Kafka KStreams - processing timeouts

I am attempting to use <KStream>.process() with a TimeWindows.of("name", 30000) to batch up some KTable values and send them on. It seems that 30 seconds exceeds the consumer timeout interval after which Kafka considers said consumer to be defunct and releases the partition.
I've tried upping the frequency of poll and commit interval to avoid this:
config.put(StreamsConfig.COMMIT_INTERVAL_MS_CONFIG, "5000");
config.put(StreamsConfig.POLL_MS_CONFIG, "5000");
Unfortunately these errors are still occurring:
(lots of these)
ERROR o.a.k.s.p.internals.RecordCollector - Error sending record to topic kafka_test1-write_aggregate2-changelog
org.apache.kafka.common.errors.TimeoutException: Batch containing 1 record(s) expired due to timeout while requesting metadata from brokers for kafka_test1-write_aggregate2-changelog-0
Followed by these:
INFO o.a.k.c.c.i.AbstractCoordinator - Marking the coordinator 12.34.56.7:9092 (id: 2147483547 rack: null) dead for group kafka_test1
WARN o.a.k.s.p.internals.StreamThread - Failed to commit StreamTask #0_0 in thread [StreamThread-1]:
org.apache.kafka.clients.consumer.CommitFailedException: Commit cannot be completed since the group has already rebalanced and assigned the partitions to another member. This means that the time between subsequent calls to poll() was longer than the configured session.timeout.ms, which typically implies that the poll loop is spending too much time message processing.

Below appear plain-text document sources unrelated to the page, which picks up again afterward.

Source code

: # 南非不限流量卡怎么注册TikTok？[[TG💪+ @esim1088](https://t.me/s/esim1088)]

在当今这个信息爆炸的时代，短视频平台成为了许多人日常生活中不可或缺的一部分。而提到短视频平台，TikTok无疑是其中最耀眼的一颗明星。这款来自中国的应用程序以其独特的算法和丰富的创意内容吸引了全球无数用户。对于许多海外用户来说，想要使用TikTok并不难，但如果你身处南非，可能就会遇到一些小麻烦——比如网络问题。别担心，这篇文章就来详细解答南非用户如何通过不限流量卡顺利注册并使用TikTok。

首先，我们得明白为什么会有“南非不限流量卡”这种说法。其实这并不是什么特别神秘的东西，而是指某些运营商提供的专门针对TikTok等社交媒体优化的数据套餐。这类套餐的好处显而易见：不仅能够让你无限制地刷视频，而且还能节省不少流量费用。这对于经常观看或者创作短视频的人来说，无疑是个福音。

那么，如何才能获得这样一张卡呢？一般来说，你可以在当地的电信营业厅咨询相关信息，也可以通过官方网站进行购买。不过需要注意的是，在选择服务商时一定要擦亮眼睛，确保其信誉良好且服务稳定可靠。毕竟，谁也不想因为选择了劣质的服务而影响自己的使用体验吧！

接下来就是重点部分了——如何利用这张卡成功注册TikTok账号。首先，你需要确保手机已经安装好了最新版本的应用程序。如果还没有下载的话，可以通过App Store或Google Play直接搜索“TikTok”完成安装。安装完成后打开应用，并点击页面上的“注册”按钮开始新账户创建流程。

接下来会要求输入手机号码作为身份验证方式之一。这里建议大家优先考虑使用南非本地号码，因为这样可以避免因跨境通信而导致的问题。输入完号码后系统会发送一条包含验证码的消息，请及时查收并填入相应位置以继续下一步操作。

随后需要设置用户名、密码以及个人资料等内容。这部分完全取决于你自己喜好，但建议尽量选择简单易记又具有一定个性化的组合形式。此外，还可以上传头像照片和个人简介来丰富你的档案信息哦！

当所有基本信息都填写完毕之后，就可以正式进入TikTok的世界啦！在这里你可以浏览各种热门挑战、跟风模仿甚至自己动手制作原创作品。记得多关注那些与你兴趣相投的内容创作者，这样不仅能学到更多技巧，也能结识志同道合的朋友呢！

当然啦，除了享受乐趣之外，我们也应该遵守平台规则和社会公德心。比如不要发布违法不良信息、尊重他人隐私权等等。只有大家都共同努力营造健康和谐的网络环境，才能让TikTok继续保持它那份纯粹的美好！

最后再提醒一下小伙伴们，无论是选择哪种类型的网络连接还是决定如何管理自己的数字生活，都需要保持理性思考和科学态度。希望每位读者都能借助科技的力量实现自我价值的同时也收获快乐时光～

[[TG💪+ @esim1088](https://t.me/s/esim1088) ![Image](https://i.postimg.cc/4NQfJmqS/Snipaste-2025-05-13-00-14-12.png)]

You can address this either by increasing the session timeout or by reducing the maximum size of batches returned in poll() with max.poll.records.
at org.apache.kafka.clients.consumer.internals.ConsumerCoordinator$OffsetCommitResponseHandler.handle(ConsumerCoordinator.java:578)

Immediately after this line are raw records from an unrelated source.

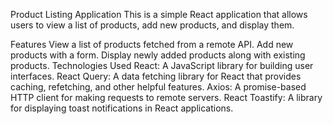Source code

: 
Product Listing Application
This is a simple React application that allows users to view a list of products, add new products, and display them.

Features
View a list of products fetched from a remote API.
Add new products with a form.
Display newly added products along with existing products.
Technologies Used
React: A JavaScript library for building user interfaces.
React Query: A data fetching library for React that provides caching, refetching, and other helpful features.
Axios: A promise-based HTTP client for making requests to remote servers.
React Toastify: A library for displaying toast notifications in React applications.
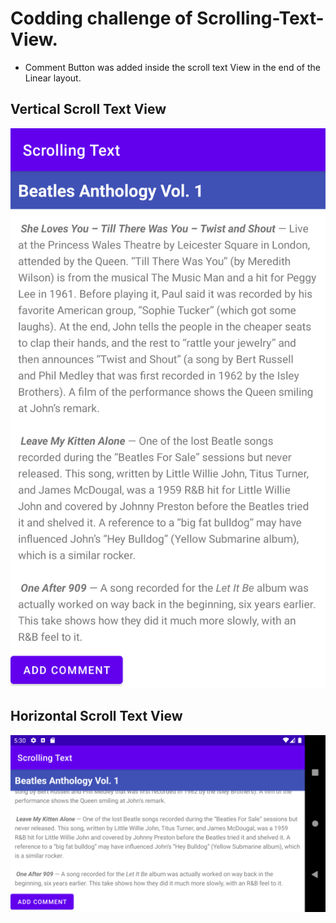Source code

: # Codding challenge of Scrolling-Text-View.
- Comment Button was added inside the scroll text View in the end of the Linear layout.

## Vertical Scroll Text View
![alt text](CC.png)
## Horizontal Scroll Text View
![alt text](CCH.png)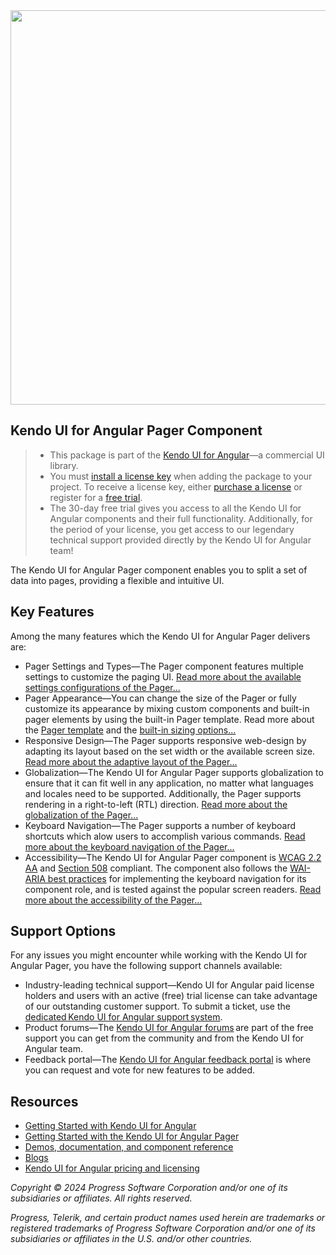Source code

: <a href="https://www.telerik.com/kendo-angular-ui/components/pager" target="_blank">
<img width="631" src="https://www.telerik.com/kendo-angular-ui/npm-banner.svg">
</a>

## Kendo UI for Angular Pager Component

> * This package is part of the [Kendo UI for Angular](https://www.telerik.com/kendo-angular-ui/)&mdash;a commercial UI library.
> * You must [install a license key](https://www.telerik.com/kendo-angular-ui/my-license) when adding the package to your project. To receive a license key, either [purchase a license](https://www.telerik.com/purchase/kendo-ui) or register for a [free trial](https://www.telerik.com/download-login-v2-kendo-angular-ui).
> * The 30-day free trial gives you access to all the Kendo UI for Angular components and their full functionality. Additionally, for the period of your license, you get access to our legendary technical support provided directly by the Kendo UI for Angular team!

The Kendo UI for Angular Pager component enables you to split a set of data into pages, providing a flexible and intuitive UI.

## Key Features

Among the many features which the Kendo UI for Angular Pager delivers are:

* Pager Settings and Types&mdash;The Pager component features multiple settings to customize the paging UI. [Read more about the available settings configurations of the Pager...](https://www.telerik.com/kendo-angular-ui/components/pager/settings)
* Pager Appearance&mdash;You can change the size of the Pager or fully customize its appearance by mixing custom components and built-in pager elements by using the built-in Pager template. Read more about the [Pager template](https://www.telerik.com/kendo-angular-ui/components/pager/template) and the [built-in sizing options...](https://www.telerik.com/kendo-angular-ui/components/pager/appearance)
* Responsive Design&mdash;The Pager supports responsive web-design by adapting its layout based on the set width or the available screen size. [Read more about the adaptive layout of the Pager...](https://www.telerik.com/kendo-angular-ui/components/pager/responsive)
* Globalization&mdash;The Kendo UI for Angular Pager supports globalization to ensure that it can fit well in any application, no matter what languages and locales need to be supported. Additionally, the Pager supports rendering in a right-to-left (RTL) direction. [Read more about the globalization of the Pager...](https://www.telerik.com/kendo-angular-ui/components/pager/globalization)
* Keyboard Navigation&mdash;The Pager supports a number of keyboard shortcuts which alow users to accomplish various commands. [Read more about the keyboard navigation of the Pager...](https://www.telerik.com/kendo-angular-ui/components/pager/keyboard-navigation)
* Accessibility&mdash;The Kendo UI for Angular Pager component is [WCAG 2.2 AA](https://www.w3.org/TR/WCAG22/) and [Section 508](http://www.section508.gov/) compliant. The component also follows the [WAI-ARIA best practices](https://www.w3.org/WAI/ARIA/apg/) for implementing the keyboard navigation for its component role, and is tested against the popular screen readers. [Read more about the accessibility of the Pager...](https://www.telerik.com/kendo-angular-ui/components/pager/accessibility)

## Support Options

For any issues you might encounter while working with the Kendo UI for Angular Pager, you have the following support channels available:

* Industry-leading technical support&mdash;Kendo UI for Angular paid license holders and users with an active (free) trial license can take advantage of our outstanding customer support. To submit a ticket, use the [dedicated Kendo UI for Angular support system](https://www.telerik.com/account/support-center/contact-us/technical-support).
* Product forums&mdash;The [Kendo UI for Angular forums](https://www.telerik.com/forums/kendo-angular-ui) are part of the free support you can get from the community and from the Kendo UI for Angular team.
* Feedback portal&mdash;The [Kendo UI for Angular feedback portal](https://feedback.telerik.com/kendo-angular-ui) is where you can request and vote for new features to be added.

## Resources

* [Getting Started with Kendo UI for Angular](https://www.telerik.com/kendo-angular-ui/getting-started)
* [Getting Started with the Kendo UI for Angular Pager](https://www.telerik.com/kendo-angular-ui/components/pager/installation/getting-started)
* [Demos, documentation, and component reference](https://www.telerik.com/kendo-angular-ui/components)
* [Blogs](http://www.telerik.com/blogs/kendo-ui)
* [Kendo UI for Angular pricing and licensing](https://www.telerik.com/purchase/kendo-ui)

*Copyright © 2024 Progress Software Corporation and/or one of its subsidiaries or affiliates. All rights reserved.*

*Progress, Telerik, and certain product names used herein are trademarks or registered trademarks of Progress Software Corporation and/or one of its subsidiaries or affiliates in the U.S. and/or other countries.*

Clearly I need to be sending heartbeats back to the server more often. How?
My topology is:
KStreamBuilder kStreamBuilder = new KStreamBuilder();
KStream<String, String> lines = kStreamBuilder.stream(TOPIC);
KTable<Windowed<String>, String> kt = lines.aggregateByKey(
new DBAggregateInit(),
new DBAggregate(),
TimeWindows.of("write_aggregate2", 30000));
DBProcessorSupplier dbProcessorSupplier = new DBProcessorSupplier();
kt.toStream().process(dbProcessorSupplier);
KafkaStreams kafkaStreams = new KafkaStreams(kStreamBuilder, streamsConfig);
kafkaStreams.start();
The KTable is grouping values by key every 30 seconds. In Processor.init() I call context.schedule(30000).
DBProcessorSupplier provides an instance of DBProcessor. This is an implementation of AbstractProcessor where all the overrides have been provided. All they do is LOG so I know when each is being hit.
It's a pretty simple topology but it's clear I'm missing a step somewhere.
Edit:
I get that I can adjust this on the server side but Im hoping there is a client-side solution. I like the notion of partitions being made available pretty quickly when a client exits / dies.
Edit:
In an attempt to simplify the problem I removed the aggregation step from the graph. It's now just consumer->processor(). (If I send the consumer directly to .print() it works v quickly so I know it's ok). (Similarly If I output the aggregation (KTable) via .print() it seems ok too).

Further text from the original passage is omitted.